Published on March 11th, 2013 | by Meredith Burdett
Irony of the Daleks
Cusick passed away recently after a short illness but leaves behind a design legacy that will last for millions of years. His youngest daughter Claire Heawood recalled growing up with the man himself as she also thanked Doctor Who fans for their ‘touching’ messages.
We actually had a huge life size picture of them [the Daleks] at the top of the stairs so we used to run up and down past it, trying not to look up, scared it would get you…I remember when we were taken to Leicester Square to watch the movie and within five minutes we ran out screaming.
Cusick was given just £250 in order to create something special for the BBC and for Doctor Who, which he did with great aplomb. His design created a term called ‘Dalekmania’ But despite coming up with the design for the nastiest creatures in the entire universe, Cusick was not only surprised by their popularity, he was also the furthest you could get from the creatures he designed:
It always surprised dad if he got a letter from Canada or anywhere else around the world and he would always write back if they asked for an autograph…he was a great father, a great man. He was quite strict but he indulged us. We were always well taken care of.

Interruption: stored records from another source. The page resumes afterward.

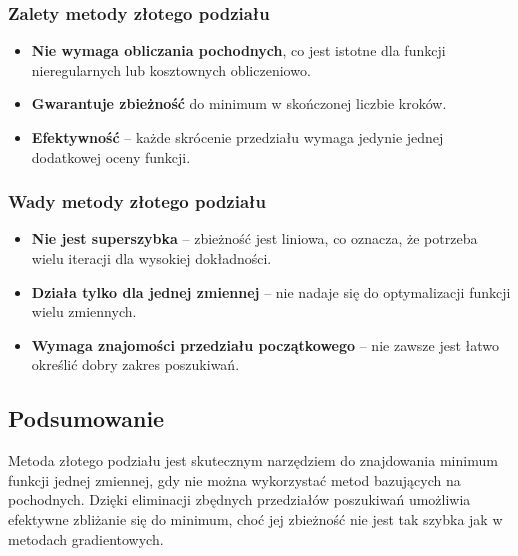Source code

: \subsubsection{Zalety metody złotego podziału}
\begin{itemize}
    \item \textbf{Nie wymaga obliczania pochodnych}, co jest istotne dla funkcji nieregularnych lub kosztownych obliczeniowo.
    \item \textbf{Gwarantuje zbieżność} do minimum w skończonej liczbie kroków.
    \item \textbf{Efektywność} – każde skrócenie przedziału wymaga jedynie jednej dodatkowej oceny funkcji.
\end{itemize}

\subsubsection{Wady metody złotego podziału}
\begin{itemize}
    \item \textbf{Nie jest superszybka} – zbieżność jest liniowa, co oznacza, że potrzeba wielu iteracji dla wysokiej dokładności.
    \item \textbf{Działa tylko dla jednej zmiennej} – nie nadaje się do optymalizacji funkcji wielu zmiennych.
    \item \textbf{Wymaga znajomości przedziału początkowego} – nie zawsze jest łatwo określić dobry zakres poszukiwań.
\end{itemize}

\subsection{Podsumowanie}
Metoda złotego podziału jest skutecznym narzędziem do znajdowania minimum funkcji jednej zmiennej, gdy nie można wykorzystać metod bazujących na pochodnych. Dzięki eliminacji zbędnych przedziałów poszukiwań umożliwia efektywne zbliżanie się do minimum, choć jej zbieżność nie jest tak szybka jak w metodach gradientowych.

Until a book called Doctor Who: The Early Years was written by Jeremy Bentham, naming Cusick as the Dalek designer, many tried to take the credit for Cusick’s work, something which Doctor Who Appreciation Society member Paul Winter recalled would irk Ray:
The thing that I happen to know that annoyed Ray for a lot of years is that people tried to claim credit for a lot of his work.
Hopefully, he saw that many all over the world recognised the Daleks as his creation before he passed away. Such was the impression that Cusick made, a former colleague of his, Jose Furtado, felt that the designer was something of a mentor to him, so much so that Furtado named his company name on Cusick’s words of inspiration:
I called it Visual Generosity because what I learnt from Ray when doing sets is to make it ‘visually generous’.
Finally, in an interesting coda, Cusick also had a keen interest in military history, and did much research for an exhibition in 2000 for the Horsham Museum about the Horsham Rifles. But Jeremy Knight, the curator at Horsham Museum, offered a slightly different opinion of Cusick’s on the Daleks:
He hated the Daleks, he just saw that as his day job, his real passion was in military history.
Either way, Cusick’s memory and work will live on forever, terrifying generation after generation of Doctor Who fan with a race of psychotically xenophobic mutants in their mini-tanks.